Items listed in a dataset =>
#####

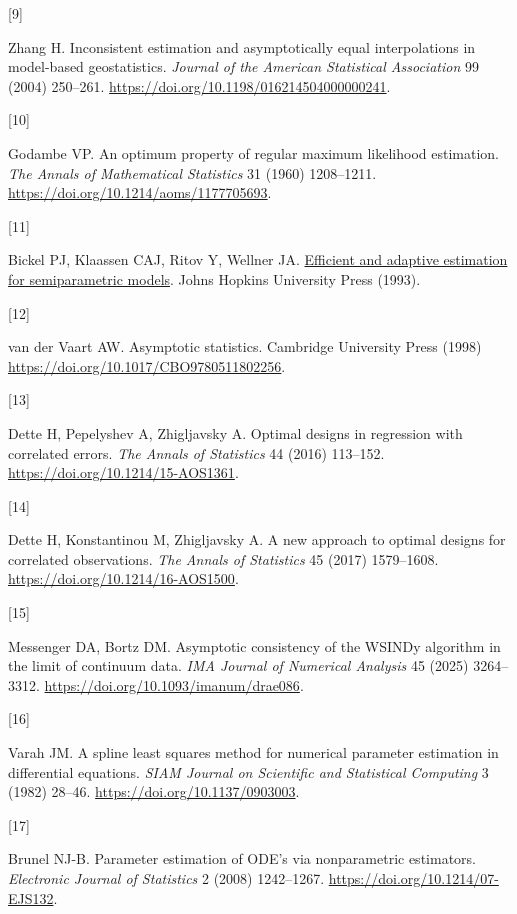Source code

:\documentclass[
  american,
  11pt,
]{article}
\newlength{\cslhangindent}
\newlength{\csllabelwidth}
\newenvironment{CSLReferences}[2] %
 {\begin{list}{}{%
  \setlength{\itemindent}{0pt}
  \setlength{\leftmargin}{0pt}
  \setlength{\parsep}{0pt}
  \ifodd #1
   \setlength{\leftmargin}{\cslhangindent}
   \setlength{\itemindent}{-1\cslhangindent}
  \fi
  \setlength{\itemsep}{#2\baselineskip}}}
 {\end{list}}
\newcommand{\CSLLeftMargin}[1]{\parbox[t]{\csllabelwidth}{\strut#1\strut}}
\newcommand{\CSLRightInline}[1]{\parbox[t]{\linewidth - \csllabelwidth}{\strut#1\strut}}
\begin{document}
\begin{CSLReferences}{0}{0}
\CSLLeftMargin{{[}9{]} }%
\CSLRightInline{Zhang H. Inconsistent estimation and asymptotically
equal interpolations in model-based geostatistics. \emph{Journal of the
American Statistical Association} 99 (2004) 250--261.
\url{https://doi.org/10.1198/016214504000000241}.}

\CSLLeftMargin{{[}10{]} }%
\CSLRightInline{Godambe VP. An optimum property of regular maximum
likelihood estimation. \emph{The Annals of Mathematical Statistics} 31
(1960) 1208--1211. \url{https://doi.org/10.1214/aoms/1177705693}.}

\CSLLeftMargin{{[}11{]} }%
\CSLRightInline{Bickel PJ, Klaassen CAJ, Ritov Y, Wellner JA.
\href{https://faculty.washington.edu/jonw/RESEARCH/BOOKS/book3.html}{Efficient
and adaptive estimation for semiparametric models}. Johns Hopkins
University Press (1993).}

\CSLLeftMargin{{[}12{]} }%
\CSLRightInline{{van der Vaart AW}. Asymptotic statistics. Cambridge
University Press (1998) \url{https://doi.org/10.1017/CBO9780511802256}.}

\CSLLeftMargin{{[}13{]} }%
\CSLRightInline{Dette H, Pepelyshev A, Zhigljavsky A. Optimal designs in
regression with correlated errors. \emph{The Annals of Statistics} 44
(2016) 113--152. \url{https://doi.org/10.1214/15-AOS1361}.}

\CSLLeftMargin{{[}14{]} }%
\CSLRightInline{Dette H, Konstantinou M, Zhigljavsky A. A new approach
to optimal designs for correlated observations. \emph{The Annals of
Statistics} 45 (2017) 1579--1608.
\url{https://doi.org/10.1214/16-AOS1500}.}

\CSLLeftMargin{{[}15{]} }%
\CSLRightInline{Messenger DA, Bortz DM. Asymptotic consistency of the
{WSINDy} algorithm in the limit of continuum data. \emph{IMA Journal of
Numerical Analysis} 45 (2025) 3264--3312.
\url{https://doi.org/10.1093/imanum/drae086}.}

\CSLLeftMargin{{[}16{]} }%
\CSLRightInline{Varah JM. A spline least squares method for numerical
parameter estimation in differential equations. \emph{SIAM Journal on
Scientific and Statistical Computing} 3 (1982) 28--46.
\url{https://doi.org/10.1137/0903003}.}

\CSLLeftMargin{{[}17{]} }%
\CSLRightInline{Brunel NJ-B. Parameter estimation of {ODE}'s via
nonparametric estimators. \emph{Electronic Journal of Statistics} 2
(2008) 1242--1267. \url{https://doi.org/10.1214/07-EJS132}.}


\end{CSLReferences}
\end{document}

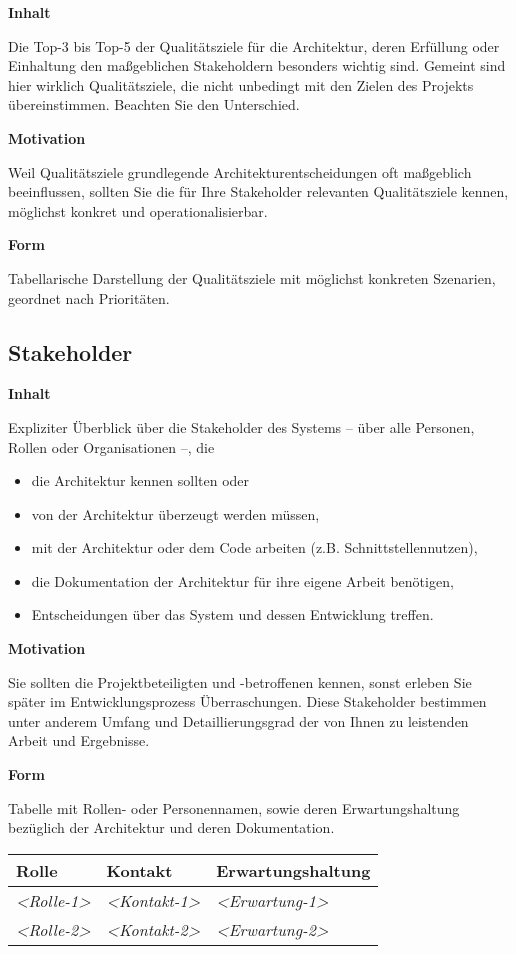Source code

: \textbf{Inhalt}

Die Top-3 bis Top-5 der Qualitätsziele für die Architektur, deren
Erfüllung oder Einhaltung den maßgeblichen Stakeholdern besonders
wichtig sind. Gemeint sind hier wirklich Qualitätsziele, die nicht
unbedingt mit den Zielen des Projekts übereinstimmen. Beachten Sie den
Unterschied.

\textbf{Motivation}

Weil Qualitätsziele grundlegende Architekturentscheidungen oft
maßgeblich beeinflussen, sollten Sie die für Ihre Stakeholder relevanten
Qualitätsziele kennen, möglichst konkret und operationalisierbar.

\textbf{Form}

Tabellarische Darstellung der Qualitätsziele mit möglichst konkreten
Szenarien, geordnet nach Prioritäten.

\hypertarget{stakeholder}{%
\subsection{Stakeholder}\label{stakeholder}}

\textbf{Inhalt}

Expliziter Überblick über die Stakeholder des Systems -- über alle
Personen, Rollen oder Organisationen --, die

\begin{itemize}
\tightlist
\item
  die Architektur kennen sollten oder
\item
  von der Architektur überzeugt werden müssen,
\item
  mit der Architektur oder dem Code arbeiten (z.B.
  Schnittstellennutzen),
\item
  die Dokumentation der Architektur für ihre eigene Arbeit benötigen,
\item
  Entscheidungen über das System und dessen Entwicklung treffen.
\end{itemize}

\textbf{Motivation}

Sie sollten die Projektbeteiligten und -betroffenen kennen, sonst
erleben Sie später im Entwicklungsprozess Überraschungen. Diese
Stakeholder bestimmen unter anderem Umfang und Detaillierungsgrad der
von Ihnen zu leistenden Arbeit und Ergebnisse.

\textbf{Form}

Tabelle mit Rollen- oder Personennamen, sowie deren Erwartungshaltung
bezüglich der Architektur und deren Dokumentation.

\begin{longtable}[]{@{}lll@{}}
\toprule
Rolle & Kontakt & Erwartungshaltung\tabularnewline
\midrule
\endhead
\emph{\textless Rolle-1\textgreater{}} &
\emph{\textless Kontakt-1\textgreater{}} &
\emph{\textless Erwartung-1\textgreater{}}\tabularnewline
\emph{\textless Rolle-2\textgreater{}} &
\emph{\textless Kontakt-2\textgreater{}} &
\emph{\textless Erwartung-2\textgreater{}}\tabularnewline
\bottomrule
\end{longtable}
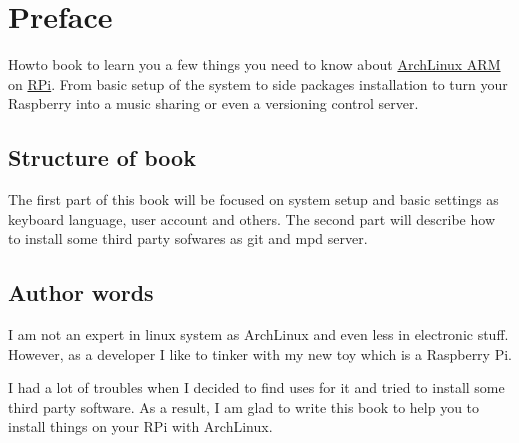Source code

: \chapter*{Preface}
Howto book to learn you a few things you need to know about 
\href{http://archlinuxarm.org/platforms/armv6/raspberry-pi}{ArchLinux ARM} 
on \href{http://www.raspberrypi.org/help/what-is-a-raspberry-pi/}{RPi}. 
From basic setup of the system to side packages installation to turn 
your Raspberry into a music sharing or even a versioning control server.

\section*{Structure of book}
The first part of this book will be focused on system setup and 
basic settings as keyboard language, user account and others. 
The second part will describe how to install some third party sofwares 
as git and mpd server.

\section*{Author words}
I am not an expert in linux system as ArchLinux and even less in electronic 
stuff. However, as a developer I like to tinker with my new toy which is 
a Raspberry Pi. 

I had a lot of troubles when I decided to find uses for it 
and tried to install some third party software. As a result, I am glad to 
write this \og{}book\fg{} to help you to install things on your RPi with ArchLinux.
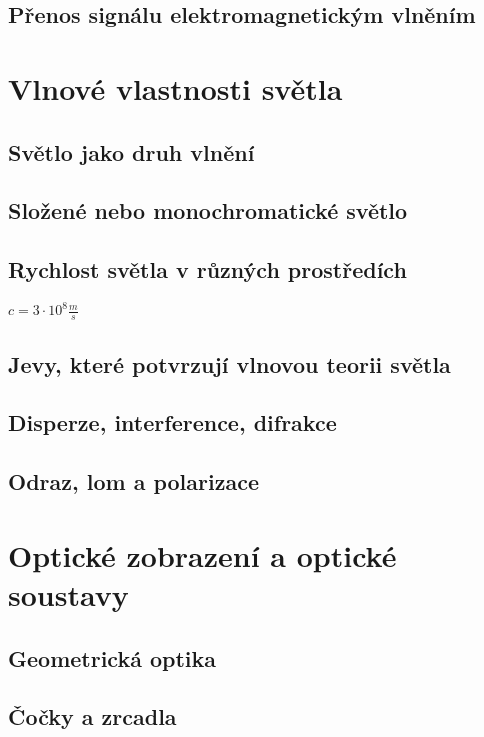 \documentclass[titlepage]{book}
\begin{document}
\section{Přenos signálu elektromagnetickým vlněním}

\chapter{Vlnové vlastnosti světla}

\section{Světlo jako druh vlnění}

\section{Složené nebo monochromatické světlo}

\section{Rychlost světla v různých prostředích}
$c = 3 \cdot 10^8 \frac{m}{s}$\\

\section{Jevy, které potvrzují vlnovou teorii světla}

\section{Disperze, interference, difrakce}

\section{Odraz, lom a polarizace}

\chapter{Optické zobrazení a optické soustavy}

\section{Geometrická optika}

\section{Čočky a zrcadla}
\end{document}
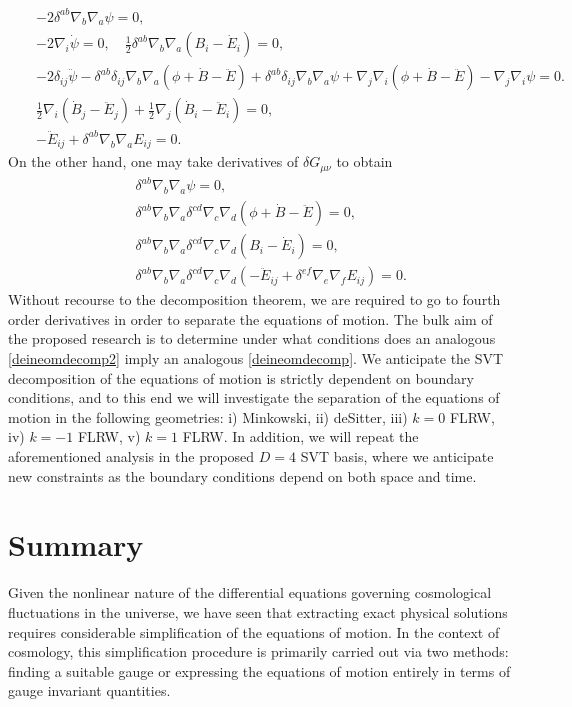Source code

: \documentclass[10pt,letterpaper]{article}
\numberwithin{equation}{section}
\begin{document}
\begin{eqnarray}
&&- 2 \delta^{ab} {\nabla}_{b}{\nabla}_{a}\psi=0,
\nonumber\\
&&- 2 {\nabla}_{i}\dot{\psi}=0,\quad \tfrac{1}{2} \delta^{ab} {\nabla}_{b}{\nabla}_{a}(B_{i} -  \dot{E}_{i})=0,
\nonumber\\
&& -2 \delta_{ij} \ddot{\psi} -  \delta^{ab} \delta_{ij} {\nabla}_{b}{\nabla}_{a}(\phi+\dot{B}  -\ddot{E})+ \delta^{ab} \delta_{ij} {\nabla}_{b}{\nabla}_{a}\psi +{\nabla}_{j}{\nabla}_{i}(\phi+\dot{B} -  \ddot{E})  -  {\nabla}_{j}{\nabla}_{i}\psi=0.
\nonumber\\
&& \tfrac{1}{2} {\nabla}_{i}(\dot{B}_{j} - \ddot{E}_{j}) + \tfrac{1}{2} {\nabla}_{j}(\dot{B}_{i} 
- \ddot{E}_{i})=0,
\nonumber\\
&&- \ddot{E}_{ij} + \delta^{ab} {\nabla}_{b}{\nabla}_{a}E_{ij}=0. 
\label{deineomdecomp}
\end{eqnarray}
On the other hand, one may take derivatives of $\delta G_{\mu\nu}$ to obtain 
\begin{eqnarray}
&&\delta^{ab} {\nabla}_{b}{\nabla}_{a}\psi=0,
\nonumber\\
&&\delta^{ab} {\nabla}_{b}{\nabla}_{a} \delta^{cd} {\nabla}_{c}{\nabla}_{d}(\phi+\dot{B}  -\ddot{E})=0,
\nonumber\\
&&\delta^{ab} {\nabla}_{b}{\nabla}_{a} \delta^{cd} {\nabla}_{c}{\nabla}_{d}(B_i-\dot{E}_i)=0,
\nonumber\\
&&\delta^{ab} {\nabla}_{b}{\nabla}_{a} \delta^{cd} {\nabla}_{c}{\nabla}_{d}(-\ddot{E}_{ij}+\delta^{ef} {\nabla}_{e}{\nabla}_{f}E_{ij})=0. 
\label{deineomdecomp2}
\end{eqnarray}
Without recourse to the decomposition theorem, we are required to go to fourth order derivatives in order to separate the equations of motion. The bulk aim of the proposed research is to determine under what conditions does an analogous \eqref{deineomdecomp2} imply an analogous \eqref{deineomdecomp}. We anticipate the SVT decomposition of the equations of motion is strictly dependent on boundary conditions, and to this end we will investigate the separation of the equations of motion in the following geometries: i) Minkowski, ii) deSitter, iii) $k=0$ FLRW, iv) $k=-1$ FLRW, v) $k=1$ FLRW. In addition, we will repeat the aforementioned analysis in the proposed $D=4$ SVT basis, where we anticipate new constraints as the boundary conditions depend on both space and time. 
\newpage
%
\section*{Summary}
\label{sec:Summary}
\indent Given the nonlinear nature of the differential equations governing cosmological fluctuations in the universe, we have seen that extracting exact physical solutions requires considerable simplification of the equations of motion. In the context of cosmology, this simplification procedure is primarily carried out via two methods: finding a suitable gauge or expressing the equations of motion entirely in terms of gauge invariant quantities. 
\end{document}
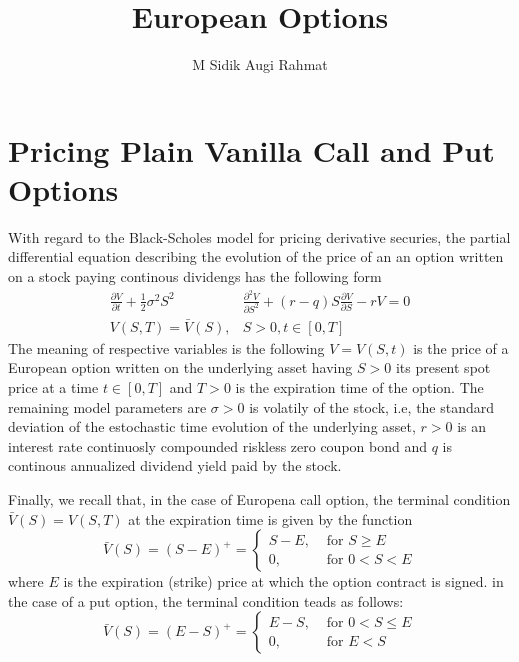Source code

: \documentclass[a4paper]{article}
\title{European Options}
\date{}
\author{M Sidik Augi Rahmat}
\begin{document}
\maketitle
\section{Pricing Plain Vanilla Call and Put Options}
With regard to the Black-Scholes model for pricing derivative securies, the partial differential equation describing the evolution of the price of an
an option written on a stock paying continous dividengs has the following form
\begin{equation}
    \begin{aligned}
    \frac{\partial V}{\partial t}+\frac{1}{2} \sigma^{2} S^{2} & \frac{\partial^{2} V}{\partial S^{2}}+(r-q) S \frac{\partial V}{\partial S}-r V =0 \\
    V(S, T)=\bar{V}(S), & S>0, t \in[0, T]
    \end{aligned}
    \label{eq:1}
\end{equation}
The meaning of respective variables is the following $V = V(S, t)$ is the price of a European option written on the underlying asset having $S>0$ its present 
spot price at a time $t \in [0, T]$ and $T>0$ is the expiration time of the option. The remaining model parameters are $\sigma > 0$ is volatily of the stock, 
i.e, the standard deviation of the estochastic time evolution of the underlying asset, $r > 0$ is an interest rate continuosly compounded riskless zero coupon bond and $q$ is continous annualized dividend
yield paid by the stock. \par 
Finally, we recall that, in the case of Europena call option, the terminal condition $\bar{V}(S)= V(S,T)$ at the expiration time is given by the function
\begin{equation}
    \bar{V}(S)=(S-E)^{+}=\left\{\begin{array}{ll}
    {S-E,} & {\text { for } S \geq E} \\
    {0,} & {\text { for } 0<S<E}
    \end{array}\right.
\end{equation}
where $E$ is the expiration (strike) price at which the option contract is signed. in the case of a put option, the terminal condition teads as follows:
\begin{equation}
    \bar{V}(S)=(E-S)^{+}=\left\{\begin{array}{ll}
    {E-S,} & {\text { for } 0<S \leq E} \\
    {0,} & {\text { for } E<S}
    \end{array}\right.
\end{equation}
\end{document}
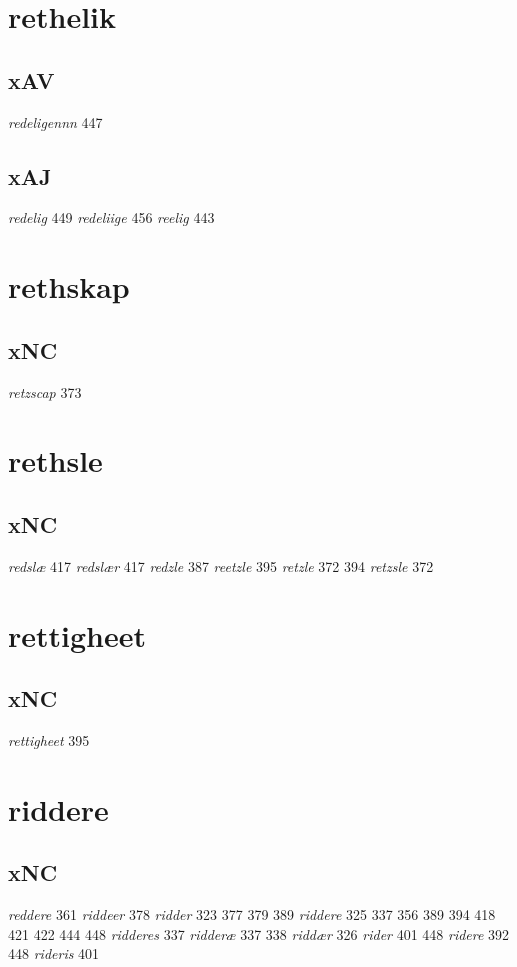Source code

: \documentclass[a4paper,twocolumn]{article}
\begin{document}
\section{rethelik}
\label{sec:org25c262e}
\subsection{xAV}
\label{sec:orgbb4f990}
\emph{redeligennn} 447 
\subsection{xAJ}
\label{sec:org3f6ff00}
\emph{redelig} 449 \emph{redeliige} 456 \emph{reelig} 443 
\section{rethskap}
\label{sec:org59be5c4}
\subsection{xNC}
\label{sec:org8180e63}
\emph{retzscap} 373 
\section{rethsle}
\label{sec:org1e52b36}
\subsection{xNC}
\label{sec:orge866015}
\emph{redslæ} 417 \emph{redslær} 417 \emph{redzle} 387 \emph{reetzle} 395 \emph{retzle} 372 394 \emph{retzsle} 372 
\section{rettigheet}
\label{sec:orgb9451a0}
\subsection{xNC}
\label{sec:org5362bf8}
\emph{rettigheet} 395 
\section{riddere}
\label{sec:org70aeb04}
\subsection{xNC}
\label{sec:orgae7c9b0}
\emph{reddere} 361 \emph{riddeer} 378 \emph{ridder} 323 377 379 389 \emph{riddere} 325 337 356 389 394 418 421 422 444 448 \emph{ridderes} 337 \emph{ridderæ} 337 338 \emph{riddær} 326 \emph{rider} 401 448 \emph{ridere} 392 448 \emph{rideris} 401 
\end{document}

#####

Task details => Copy out every line of the data that includes the word "European".

Exercise output =>
\title{European Options}
The meaning of respective variables is the following $V = V(S, t)$ is the price of a European option written on the underlying asset having $S>0$ its present 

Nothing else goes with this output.